Excerpts from a dataset:
========================

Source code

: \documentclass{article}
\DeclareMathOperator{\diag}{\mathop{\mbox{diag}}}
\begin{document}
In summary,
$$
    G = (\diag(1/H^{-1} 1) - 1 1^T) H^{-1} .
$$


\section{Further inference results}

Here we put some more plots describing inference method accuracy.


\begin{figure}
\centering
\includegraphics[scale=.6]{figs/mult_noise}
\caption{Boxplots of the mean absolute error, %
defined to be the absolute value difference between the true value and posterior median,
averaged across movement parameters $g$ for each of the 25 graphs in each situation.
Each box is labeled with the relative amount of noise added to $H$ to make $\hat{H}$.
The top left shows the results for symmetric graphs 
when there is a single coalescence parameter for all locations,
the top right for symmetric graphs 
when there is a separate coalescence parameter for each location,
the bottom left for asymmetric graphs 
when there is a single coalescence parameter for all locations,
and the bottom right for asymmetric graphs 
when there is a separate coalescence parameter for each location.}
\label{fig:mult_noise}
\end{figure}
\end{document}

========================

Your task: Count every line of the data above that includes the word "there", then state the total and nothing more.

Output of the exercise: 4